Pictures stay out of the answer, but every line of the material must be restated exactly.

☆ ☆ ☆ ☆

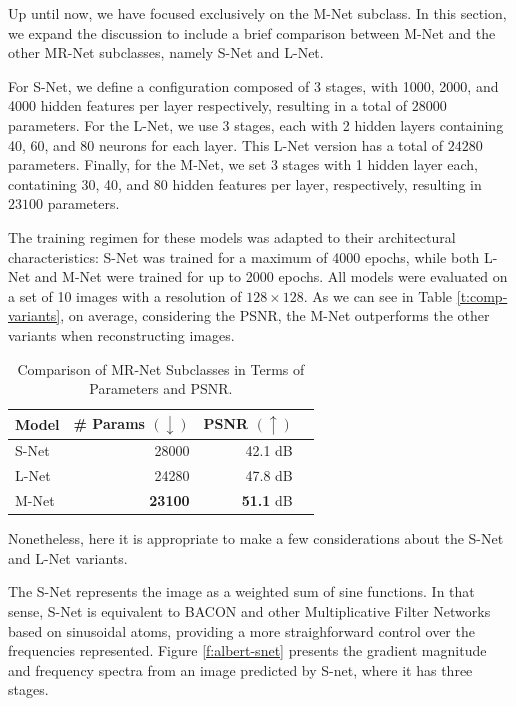 Up until now, we have focused exclusively on the M-Net subclass. In this section, we expand the discussion to include a brief comparison between M-Net and the other MR-Net subclasses, namely S-Net and L-Net.

For S-Net, we define a configuration composed of 3 stages, with 1000, 2000, and 4000 hidden features per layer respectively, resulting in a total of $28000$ parameters. For the L-Net, we use 3 stages, each with 2 hidden layers containing 40, 60, and 80 neurons for each layer. This L-Net version has a total of $24280$ parameters. Finally, for the M-Net, we set 3 stages with 1 hidden layer each, contatining 30, 40, and 80 hidden features per layer, respectively, resulting in $23100$ parameters. 

The training regimen for these models was adapted to their architectural characteristics: S-Net was trained for a maximum of 4000 epochs, while both L-Net and M-Net were trained for up to 2000 epochs. All models were evaluated on a set of 10 images with a resolution of $128 \times 128$. As we can see in Table \ref{t:comp-variants}, on average, considering the PSNR, the M-Net outperforms the other variants when reconstructing images.

\begin{table}[!h]
\centering
\small
\begin{tabular}{|l|r|r|r|}
\hline
Model & \# Params $(\downarrow)$ & PSNR $(\uparrow)$  \\
\hline
S-Net & 28000 & 42.1 dB  \\
L-Net & 24280 & 47.8 dB \\
M-Net & {\bf 23100} & {\bf 51.1} dB   \\
\hline
\end{tabular}
\caption{\label{tab:comp-variants} Comparison of MR-Net Subclasses in Terms of Parameters and PSNR.}
\label{t:comp_variantes}
\end{table}

Nonetheless, here it is appropriate to make a few considerations about the S-Net and L-Net variants.

The S-Net represents the image as a weighted sum of sine functions. In that sense, S-Net is equivalent to BACON and other Multiplicative Filter Networks based on sinusoidal atoms, providing a more straighforward control over the frequencies represented. Figure \ref{f:albert-snet} presents the gradient magnitude and frequency spectra from an image predicted by S-net, where it has three stages.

☆ ☆ ☆ ☆

▶ Response box:
 Up until now, we have focused exclusively on the M-Net subclass. In this section, we expand the discussion to include a brief comparison between M-Net and the other MR-Net subclasses, namely S-Net and L-Net.

For S-Net, we define a configuration composed of 3 stages, with 1000, 2000, and 4000 hidden features per layer respectively, resulting in a total of $28000$ parameters. For the L-Net, we use 3 stages, each with 2 hidden layers containing 40, 60, and 80 neurons for each layer. This L-Net version has a total of $24280$ parameters. Finally, for the M-Net, we set 3 stages with 1 hidden layer each, contatining 30, 40, and 80 hidden features per layer, respectively, resulting in $23100$ parameters. 

The training regimen for these models was adapted to their architectural characteristics: S-Net was trained for a maximum of 4000 epochs, while both L-Net and M-Net were trained for up to 2000 epochs. All models were evaluated on a set of 10 images with a resolution of $128 \times 128$. As we can see in Table \ref{t:comp-variants}, on average, considering the PSNR, the M-Net outperforms the other variants when reconstructing images.

\begin{table}[!h]
\centering
\small
\begin{tabular}{|l|r|r|r|}
\hline
Model & \# Params $(\downarrow)$ & PSNR $(\uparrow)$  \\
\hline
S-Net & 28000 & 42.1 dB  \\
L-Net & 24280 & 47.8 dB \\
M-Net & {\bf 23100} & {\bf 51.1} dB   \\
\hline
\end{tabular}
\caption{\label{tab:comp-variants} Comparison of MR-Net Subclasses in Terms of Parameters and PSNR.}
\label{t:comp_variantes}
\end{table}

Nonetheless, here it is appropriate to make a few considerations about the S-Net and L-Net variants.

The S-Net represents the image as a weighted sum of sine functions. In that sense, S-Net is equivalent to BACON and other Multiplicative Filter Networks based on sinusoidal atoms, providing a more straighforward control over the frequencies represented. Figure \ref{f:albert-snet} presents the gradient magnitude and frequency spectra from an image predicted by S-net, where it has three stages.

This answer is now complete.